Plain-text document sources
----------------
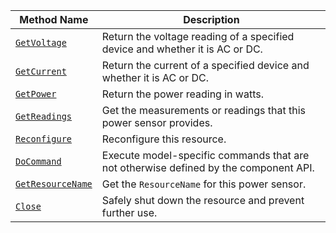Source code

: <!-- prettier-ignore -->
| Method Name | Description |
| ----------- | ----------- |
| [`GetVoltage`](/dev/reference/apis/components/power-sensor/#getvoltage) | Return the voltage reading of a specified device and whether it is AC or DC. |
| [`GetCurrent`](/dev/reference/apis/components/power-sensor/#getcurrent) | Return the current of a specified device and whether it is AC or DC. |
| [`GetPower`](/dev/reference/apis/components/power-sensor/#getpower) | Return the power reading in watts. |
| [`GetReadings`](/dev/reference/apis/components/power-sensor/#getreadings) | Get the measurements or readings that this power sensor provides. |
| [`Reconfigure`](/dev/reference/apis/components/power-sensor/#reconfigure) | Reconfigure this resource. |
| [`DoCommand`](/dev/reference/apis/components/power-sensor/#docommand) | Execute model-specific commands that are not otherwise defined by the component API. |
| [`GetResourceName`](/dev/reference/apis/components/power-sensor/#getresourcename) | Get the `ResourceName` for this power sensor. |
| [`Close`](/dev/reference/apis/components/power-sensor/#close) | Safely shut down the resource and prevent further use. |
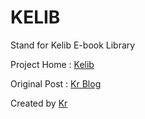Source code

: # KELIB

Stand for Kelib E-book Library

Project Home : [Kelib](http://tccoin.github.io/kelib/)

Original Post : [Kr Blog](http://krrxue.duapp.com/md/post/56)

Created by [Kr](http://krrxue.duapp.com/md/)
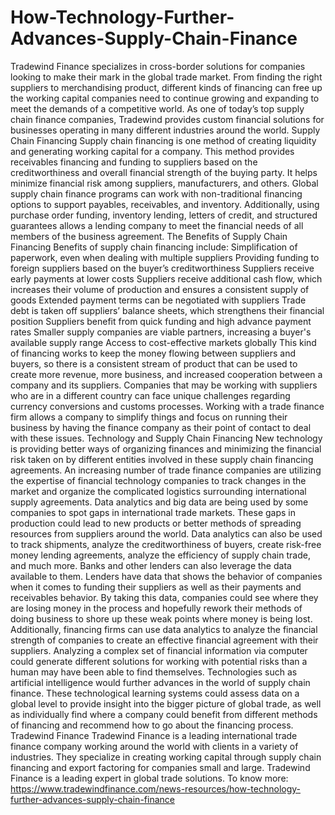 # How-Technology-Further-Advances-Supply-Chain-Finance
Tradewind Finance specializes in cross-border solutions for companies looking to make their mark in the global trade market. From finding the right suppliers to merchandising product, different kinds of financing can free up the working capital companies need to continue growing and expanding to meet the demands of a competitive world. As one of today’s top supply chain finance companies, Tradewind provides custom financial solutions for businesses operating in many different industries around the world.  Supply Chain Financing  Supply chain financing is one method of creating liquidity and generating working capital for a company. This method provides receivables financing and funding to suppliers based on the creditworthiness and overall financial strength of the buying party. It helps minimize financial risk among suppliers, manufacturers, and others.  Global supply chain finance programs can work with non-traditional financing options to support payables, receivables, and inventory. Additionally, using purchase order funding, inventory lending, letters of credit, and structured guarantees allows a lending company to meet the financial needs of all members of the business agreement.  The Benefits of Supply Chain Financing  Benefits of supply chain financing include:  Simplification of paperwork, even when dealing with multiple suppliers Providing funding to foreign suppliers based on the buyer’s creditworthiness Suppliers receive early payments at lower costs Suppliers receive additional cash flow, which increases their volume of production and ensures a consistent supply of goods Extended payment terms can be negotiated with suppliers Trade debt is taken off suppliers’ balance sheets, which strengthens their financial position Suppliers benefit from quick funding and high advance payment rates Smaller supply companies are viable partners, increasing a buyer's available supply range Access to cost-effective markets globally This kind of financing works to keep the money flowing between suppliers and buyers, so there is a consistent stream of product that can be used to create more revenue, more business, and increased cooperation between a company and its suppliers.  Companies that may be working with suppliers who are in a different country can face unique challenges regarding currency conversions and customs processes. Working with a trade finance firm allows a company to simplify things and focus on running their business by having the finance company as their point of contact to deal with these issues.  Technology and Supply Chain Financing  New technology is providing better ways of organizing finances and minimizing the financial risk taken on by different entities involved in these supply chain financing agreements. An increasing number of trade finance companies are utilizing the expertise of financial technology companies to track changes in the market and organize the complicated logistics surrounding international supply agreements.  Data analytics and big data are being used by some companies to spot gaps in international trade markets. These gaps in production could lead to new products or better methods of spreading resources from suppliers around the world. Data analytics can also be used to track shipments, analyze the creditworthiness of buyers, create risk-free money lending agreements, analyze the efficiency of supply chain trade, and much more.  Banks and other lenders can also leverage the data available to them. Lenders have data that shows the behavior of companies when it comes to funding their suppliers as well as their payments and receivables behavior. By taking this data, companies could see where they are losing money in the process and hopefully rework their methods of doing business to shore up these weak points where money is being lost.  Additionally, financing firms can use data analytics to analyze the financial strength of companies to create an effective financial agreement with their suppliers. Analyzing a complex set of financial information via computer could generate different solutions for working with potential risks than a human may have been able to find themselves.  Technologies such as artificial intelligence would further advances in the world of supply chain finance. These technological learning systems could assess data on a global level to provide insight into the bigger picture of global trade, as well as individually find where a company could benefit from different methods of financing and recommend how to go about the financing process.  Tradewind Finance  Tradewind Finance is a leading international trade finance company working around the world with clients in a variety of industries. They specialize in creating working capital through supply chain financing and export factoring for companies small and large. Tradewind Finance is a leading expert in global trade solutions. To know more: https://www.tradewindfinance.com/news-resources/how-technology-further-advances-supply-chain-finance
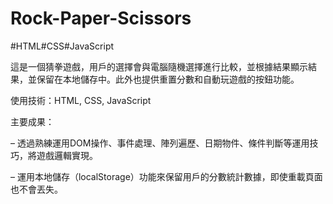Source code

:# Rock-Paper-Scissors
#HTML#CSS#JavaScript


這是一個猜拳遊戲，用戶的選擇會與電腦隨機選擇進行比較，並根據結果顯示結果，並保留在本地儲存中。此外也提供重置分數和自動玩遊戲的按鈕功能。

使用技術：HTML, CSS, JavaScript 

主要成果：

–	透過熟練運用DOM操作、事件處理、陣列遍歷、日期物件、條件判斷等運用技巧，將遊戲邏輯實現。

–	運用本地儲存（localStorage）功能來保留用戶的分數統計數據，即使重載頁面也不會丟失。
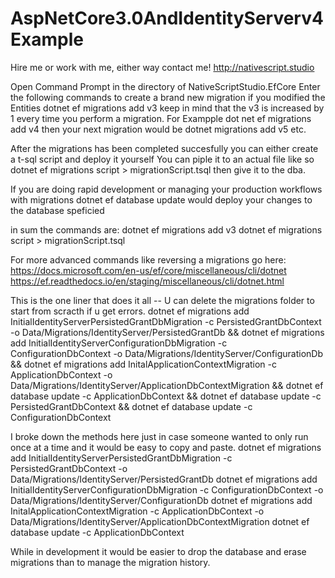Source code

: # AspNetCore3.0AndIdentityServerv4Example
Hire me or work with me, either way contact me!
http://nativescript.studio 

Open Command Prompt in the directory of NativeScriptStudio.EfCore 
Enter the following commands to create a brand new migration if you modified the Entities
dotnet ef migrations add v3   keep in mind that the v3 is increased by 1 every time you perform a migration. For Exampple
dot net  ef migrations add v4 then your next migration would be dotnet migrations add v5 etc.

After the migrations has been completed succesfully you can either create a t-sql script and deploy it yourself 
You can piple it to an actual file like so
dotnet ef migrations script > migrationScript.tsql then give it to the dba.

If you are doing rapid development or managing your production workflows with migrations
dotnet ef database update would deploy your changes to the database speficied  


in sum the commands are: 
dotnet ef migrations add v3
dotnet ef migrations script > migrationScript.tsql 



For more advanced commands like reversing a migrations go here: 
https://docs.microsoft.com/en-us/ef/core/miscellaneous/cli/dotnet
https://ef.readthedocs.io/en/staging/miscellaneous/cli/dotnet.html

This is the one liner that does it all -- U can delete the migrations folder to start from scracth if u get errors.
dotnet ef migrations add InitialIdentityServerPersistedGrantDbMigration -c PersistedGrantDbContext -o Data/Migrations/IdentityServer/PersistedGrantDb && dotnet ef migrations add InitialIdentityServerConfigurationDbMigration -c ConfigurationDbContext -o Data/Migrations/IdentityServer/ConfigurationDb && dotnet ef migrations add InitalApplicationContextMigration -c ApplicationDbContext -o Data/Migrations/IdentityServer/ApplicationDbContextMigration && dotnet ef database update -c ApplicationDbContext &&  dotnet ef database update -c PersistedGrantDbContext &&  dotnet ef database update -c ConfigurationDbContext

I broke down the methods here just in case someone wanted to only run once at a time and it would be easy to copy and paste. 
dotnet ef migrations add InitialIdentityServerPersistedGrantDbMigration -c PersistedGrantDbContext -o Data/Migrations/IdentityServer/PersistedGrantDb 
dotnet ef migrations add InitialIdentityServerConfigurationDbMigration -c ConfigurationDbContext -o Data/Migrations/IdentityServer/ConfigurationDb
dotnet ef migrations add InitalApplicationContextMigration -c ApplicationDbContext -o Data/Migrations/IdentityServer/ApplicationDbContextMigration
dotnet ef database update -c ApplicationDbContext


While in development it would be easier to drop the database and erase migrations than to manage the migration history. 

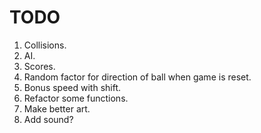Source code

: # TODO

1. Collisions.
2. AI.
3. Scores.
4. Random factor for direction of ball when game is reset.
5. Bonus speed with shift.
6. Refactor some functions.
7. Make better art.
8. Add sound?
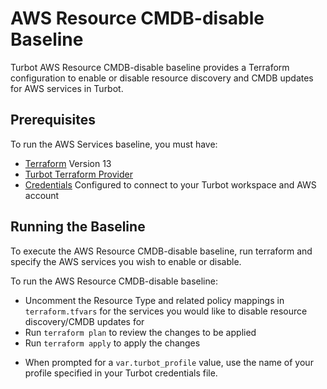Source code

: # AWS Resource CMDB-disable Baseline

Turbot AWS Resource CMDB-disable baseline provides a Terraform configuration to enable or disable resource discovery and CMDB updates for AWS services in Turbot.

## Prerequisites

To run the AWS Services baseline, you must have:

  - [Terraform](https://www.terraform.io) Version 13
  - [Turbot Terraform Provider](https://github.com/turbotio/terraform-provider-turbot)
  - [Credentials](https://turbot.com/v5/docs/reference/cli/installation#setup-your-turbot-credentials) Configured to connect to your Turbot workspace and AWS account

## Running the Baseline

To execute the AWS Resource CMDB-disable baseline, run terraform and specify the AWS services you wish to enable or disable.

To run the AWS Resource CMDB-disable baseline:

  - Uncomment the Resource Type and related policy mappings in `terraform.tfvars` for the services you would like to disable resource discovery/CMDB updates for
  - Run `terraform plan` to review the changes to be applied
  - Run `terraform apply` to apply the changes

* When prompted for a `var.turbot_profile` value, use the name of your profile specified in your Turbot credentials file.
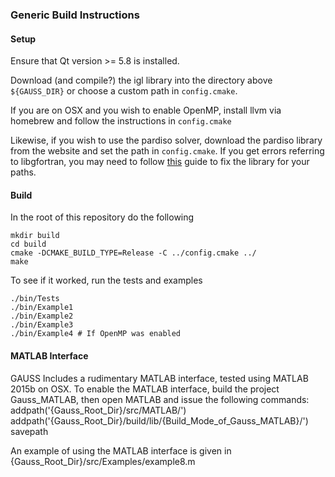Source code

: ### Generic Build Instructions ###

#### Setup ####

Ensure that Qt version >= 5.8 is installed.

Download (and compile?) the igl library into the directory above `${GAUSS_DIR}` or choose a custom path in `config.cmake`.

If you are on OSX and you wish to enable OpenMP, install llvm via homebrew and follow the instructions in `config.cmake`

Likewise, if you wish to use the pardiso solver, download the pardiso library from the website and set the path in `config.cmake`. If you get errors referring to libgfortran, you may need to follow [this](http://www.alecjacobson.com/weblog/?p=3946) guide to fix the library for your paths.

#### Build ####

In the root of this repository do the following

    mkdir build
    cd build
    cmake -DCMAKE_BUILD_TYPE=Release -C ../config.cmake ../
    make

To see if it worked, run the tests and examples
	
	./bin/Tests
	./bin/Example1
	./bin/Example2
	./bin/Example3
	./bin/Example4 # If OpenMP was enabled

#### MATLAB Interface ####
GAUSS Includes a rudimentary MATLAB interface, tested using MATLAB 2015b on OSX. To enable the MATLAB interface, build the project Gauss_MATLAB, then open MATLAB and issue the following commands:
	addpath('{Gauss_Root_Dir}/src/MATLAB/')
	addpath('{Gauss_Root_Dir}/build/lib/{Build_Mode_of_Gauss_MATLAB}/')
	savepath

An example of using the MATLAB interface is given in {Gauss_Root_Dir}/src/Examples/example8.m
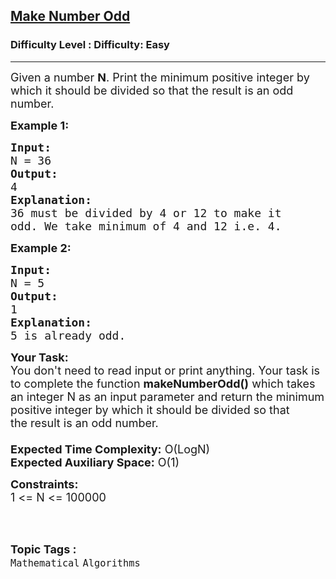 <h2><a href="https://www.geeksforgeeks.org/problems/make-number-odd4328/1?page=6&status=unsolved&sortBy=accuracy">Make Number Odd</a></h2><h3>Difficulty Level : Difficulty: Easy</h3><hr><div class="problems_problem_content__Xm_eO"><p><span style="font-size:18px">Given a number <strong>N</strong>. Print the minimum positive integer by which it should be divided so that the&nbsp;result is an odd number.</span></p>

<p><span style="font-size:18px"><strong>Example 1:</strong></span></p>

<pre><span style="font-size:18px"><strong>Input:</strong>
N = 36</span>
<span style="font-size:18px"><strong>Output:</strong>
4</span>
<span style="font-size:18px"><strong>Explanation:</strong>
36 must be divided by 4 or 12 to make it
odd. We take minimum of 4 and 12 i.e. 4.</span></pre>

<p><strong><span style="font-size:18px">Example 2:</span></strong></p>

<pre><span style="font-size:18px"><strong>Input:</strong>
N = 5</span>
<span style="font-size:18px"><strong>Output:</strong>
1</span>
<span style="font-size:18px"><strong>Explanation:</strong>
5 is already odd.</span></pre>

<p><span style="font-size:18px"><strong>Your Task:&nbsp;&nbsp;</strong><br>
You don't need to read input or print anything. Your task is to complete the function&nbsp;<strong>makeNumberOdd()</strong>&nbsp;which takes an integer N as an input parameter and return&nbsp;the minimum positive integer by which it should be divided so that the&nbsp;result is an odd number.<br>
<br>
<strong>Expected Time Complexity:</strong>&nbsp;O(LogN)<br>
<strong>Expected Auxiliary Space:</strong>&nbsp;O(1)</span></p>

<p><span style="font-size:18px"><strong>Constraints:</strong><br>
1 &lt;= N &lt;= 100000</span><br>
&nbsp;</p>
</div><br><p><span style=font-size:18px><strong>Topic Tags : </strong><br><code>Mathematical</code>&nbsp;<code>Algorithms</code>&nbsp;
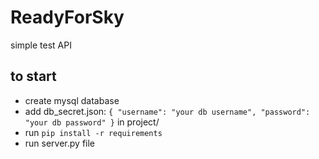 # ReadyForSky
simple test API

## to start
 - create mysql database <keydb>
 - add db_secret.json:
 `{
  "username": "your db username",
  "password": "your db password"
}`
in project/
- run `pip install -r requirements`
- run server.py file
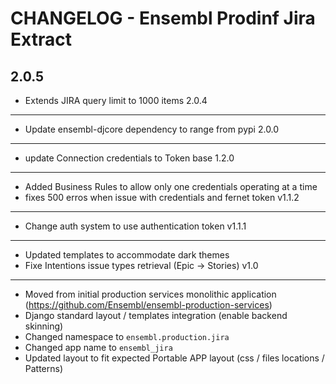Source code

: CHANGELOG - Ensembl Prodinf Jira Extract
========================================
2.0.5
-----
- Extends JIRA query limit to 1000 items
2.0.4
-----
- Update ensembl-djcore dependency to range from pypi
2.0.0
-----
- update Connection credentials to Token base
1.2.0
-----
- Added Business Rules to allow only one credentials operating at a time
- fixes 500 erros when issue with credentials and fernet token
v1.1.2
------
- Change auth system to use authentication token
v1.1.1
------
- Updated templates to accommodate dark themes
- Fixe Intentions issue types retrieval (Epic -> Stories)
v1.0
------
- Moved from initial production services monolithic application (https://github.com/Ensembl/ensembl-production-services)
- Django standard layout / templates integration (enable backend skinning)
- Changed namespace to `ensembl.production.jira` 
- Changed app name to `ensembl_jira` 
- Updated layout to fit expected Portable APP layout (css / files locations / Patterns)
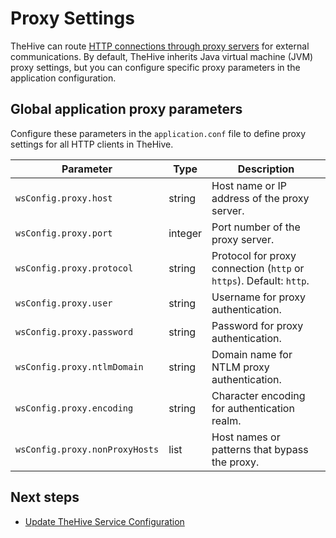 # Proxy Settings

TheHive can route [HTTP connections through proxy servers](./ssl/configure-https-reverse-proxy.md) for external communications. By default, TheHive inherits Java virtual machine (JVM) proxy settings, but you can configure specific proxy parameters in the application configuration.

## Global application proxy parameters

Configure these parameters in the `application.conf` file to define proxy settings for all HTTP clients in TheHive.

| Parameter                           | Type    | Description                                                 |
| ----------------------------------- | ------- | ----------------------------------------------------------- |
| `wsConfig.proxy.host`               | string  | Host name or IP address of the proxy server.                                |
| `wsConfig.proxy.port`               | integer | Port number of the proxy server.                                    |
| `wsConfig.proxy.protocol`           | string  | Protocol for proxy connection (`http` or `https`). Default: `http`. |
| `wsConfig.proxy.user`               | string  | Username for proxy authentication.                       |
| `wsConfig.proxy.password`           | string  | Password for proxy authentication.                       |
| `wsConfig.proxy.ntlmDomain`         | string  | Domain name for NTLM proxy authentication.                        |
| `wsConfig.proxy.encoding`           | string  | Character encoding for authentication realm.                                       |
| `wsConfig.proxy.nonProxyHosts`      | list    | Host names or patterns that bypass the proxy.        |

<h2>Next steps</h2>

* [Update TheHive Service Configuration](update-service-configuration.md)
----------------
In the entries above, every line from the line with "N = 36</span>" to the line with "simple test API" is to be printed exactly, with both ends included and pictures excluded.

N = 36</span>
<span style="font-size:18px"><strong>Output:</strong>
4</span>
<span style="font-size:18px"><strong>Explanation:</strong>
36 must be divided by 4 or 12 to make it
odd. We take minimum of 4 and 12 i.e. 4.</span></pre>

<p><strong><span style="font-size:18px">Example 2:</span></strong></p>

<pre><span style="font-size:18px"><strong>Input:</strong>
N = 5</span>
<span style="font-size:18px"><strong>Output:</strong>
1</span>
<span style="font-size:18px"><strong>Explanation:</strong>
5 is already odd.</span></pre>

<p><span style="font-size:18px"><strong>Your Task:&nbsp;&nbsp;</strong><br>
You don't need to read input or print anything. Your task is to complete the function&nbsp;<strong>makeNumberOdd()</strong>&nbsp;which takes an integer N as an input parameter and return&nbsp;the minimum positive integer by which it should be divided so that the&nbsp;result is an odd number.<br>
<br>
<strong>Expected Time Complexity:</strong>&nbsp;O(LogN)<br>
<strong>Expected Auxiliary Space:</strong>&nbsp;O(1)</span></p>

<p><span style="font-size:18px"><strong>Constraints:</strong><br>
1 &lt;= N &lt;= 100000</span><br>
&nbsp;</p>
</div><br><p><span style=font-size:18px><strong>Topic Tags : </strong><br><code>Mathematical</code>&nbsp;<code>Algorithms</code>&nbsp;
 # ReadyForSky
simple test API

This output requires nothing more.